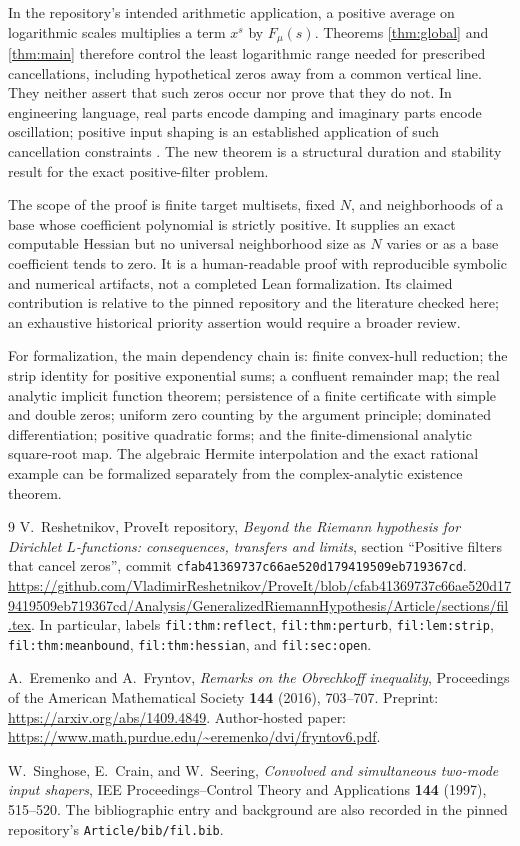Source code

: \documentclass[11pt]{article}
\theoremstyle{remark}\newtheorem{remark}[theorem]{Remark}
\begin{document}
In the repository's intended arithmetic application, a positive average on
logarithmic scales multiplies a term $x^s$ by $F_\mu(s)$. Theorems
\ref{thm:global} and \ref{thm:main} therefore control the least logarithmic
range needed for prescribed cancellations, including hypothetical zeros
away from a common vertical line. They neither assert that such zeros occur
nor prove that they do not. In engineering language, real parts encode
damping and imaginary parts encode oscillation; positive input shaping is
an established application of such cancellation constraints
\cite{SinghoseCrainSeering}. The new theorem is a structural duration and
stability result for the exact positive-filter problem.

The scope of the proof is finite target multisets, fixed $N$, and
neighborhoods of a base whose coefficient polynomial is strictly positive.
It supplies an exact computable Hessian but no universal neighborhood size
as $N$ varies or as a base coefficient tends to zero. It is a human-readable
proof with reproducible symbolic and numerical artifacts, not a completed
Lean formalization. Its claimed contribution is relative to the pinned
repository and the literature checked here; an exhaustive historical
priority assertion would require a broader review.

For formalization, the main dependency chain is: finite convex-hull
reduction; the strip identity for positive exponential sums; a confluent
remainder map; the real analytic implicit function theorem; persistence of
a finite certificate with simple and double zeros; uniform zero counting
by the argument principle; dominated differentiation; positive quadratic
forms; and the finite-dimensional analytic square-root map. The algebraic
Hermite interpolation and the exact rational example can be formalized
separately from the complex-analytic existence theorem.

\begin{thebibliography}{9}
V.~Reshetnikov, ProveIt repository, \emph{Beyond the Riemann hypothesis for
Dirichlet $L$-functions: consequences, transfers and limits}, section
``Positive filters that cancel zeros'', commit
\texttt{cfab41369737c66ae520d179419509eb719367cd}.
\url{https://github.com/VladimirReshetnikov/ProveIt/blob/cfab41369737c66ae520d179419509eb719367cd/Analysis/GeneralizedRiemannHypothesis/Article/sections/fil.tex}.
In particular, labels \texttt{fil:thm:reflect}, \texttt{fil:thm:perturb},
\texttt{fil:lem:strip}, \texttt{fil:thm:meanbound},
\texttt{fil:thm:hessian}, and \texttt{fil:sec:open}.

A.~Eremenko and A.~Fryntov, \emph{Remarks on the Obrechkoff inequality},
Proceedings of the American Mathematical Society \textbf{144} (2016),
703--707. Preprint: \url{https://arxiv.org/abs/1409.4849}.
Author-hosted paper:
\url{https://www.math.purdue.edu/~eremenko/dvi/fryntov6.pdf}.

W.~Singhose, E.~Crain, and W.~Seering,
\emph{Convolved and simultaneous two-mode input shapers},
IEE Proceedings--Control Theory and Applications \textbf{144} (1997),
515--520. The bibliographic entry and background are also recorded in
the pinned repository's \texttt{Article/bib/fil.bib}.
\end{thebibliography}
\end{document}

--------

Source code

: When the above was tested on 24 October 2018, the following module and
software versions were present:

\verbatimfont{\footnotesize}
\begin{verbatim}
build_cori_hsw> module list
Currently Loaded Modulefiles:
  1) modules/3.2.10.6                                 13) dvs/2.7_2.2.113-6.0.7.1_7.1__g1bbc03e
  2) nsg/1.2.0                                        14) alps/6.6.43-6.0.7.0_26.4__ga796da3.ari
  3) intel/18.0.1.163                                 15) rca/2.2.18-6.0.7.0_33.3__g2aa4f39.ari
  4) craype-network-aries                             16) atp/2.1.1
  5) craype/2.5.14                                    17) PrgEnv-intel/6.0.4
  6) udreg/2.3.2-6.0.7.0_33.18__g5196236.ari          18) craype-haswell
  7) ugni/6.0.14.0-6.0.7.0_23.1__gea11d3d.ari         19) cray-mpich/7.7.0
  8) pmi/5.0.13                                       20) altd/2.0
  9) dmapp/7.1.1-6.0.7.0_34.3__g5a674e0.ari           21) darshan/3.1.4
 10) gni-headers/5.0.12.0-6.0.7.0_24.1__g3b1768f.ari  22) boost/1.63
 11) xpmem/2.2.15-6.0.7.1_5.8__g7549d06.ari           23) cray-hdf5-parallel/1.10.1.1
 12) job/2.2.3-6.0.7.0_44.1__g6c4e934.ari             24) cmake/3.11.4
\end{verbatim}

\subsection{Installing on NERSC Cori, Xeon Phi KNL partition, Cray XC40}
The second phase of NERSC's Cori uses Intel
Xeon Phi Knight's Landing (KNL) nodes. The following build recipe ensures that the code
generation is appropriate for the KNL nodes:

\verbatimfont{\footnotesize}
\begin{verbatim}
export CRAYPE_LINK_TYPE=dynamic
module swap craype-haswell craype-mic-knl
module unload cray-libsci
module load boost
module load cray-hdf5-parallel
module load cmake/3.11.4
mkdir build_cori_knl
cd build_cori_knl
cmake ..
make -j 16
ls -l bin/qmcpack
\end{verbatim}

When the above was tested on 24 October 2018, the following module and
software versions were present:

--------

— Goal of the exercise —
Take the entries above and return only the lines from the one with "The scope of" to the one with "reduction; the strip", both included, unchanged.

— Task answer —
The scope of the proof is finite target multisets, fixed $N$, and
neighborhoods of a base whose coefficient polynomial is strictly positive.
It supplies an exact computable Hessian but no universal neighborhood size
as $N$ varies or as a base coefficient tends to zero. It is a human-readable
proof with reproducible symbolic and numerical artifacts, not a completed
Lean formalization. Its claimed contribution is relative to the pinned
repository and the literature checked here; an exhaustive historical
priority assertion would require a broader review.

For formalization, the main dependency chain is: finite convex-hull
reduction; the strip identity for positive exponential sums; a confluent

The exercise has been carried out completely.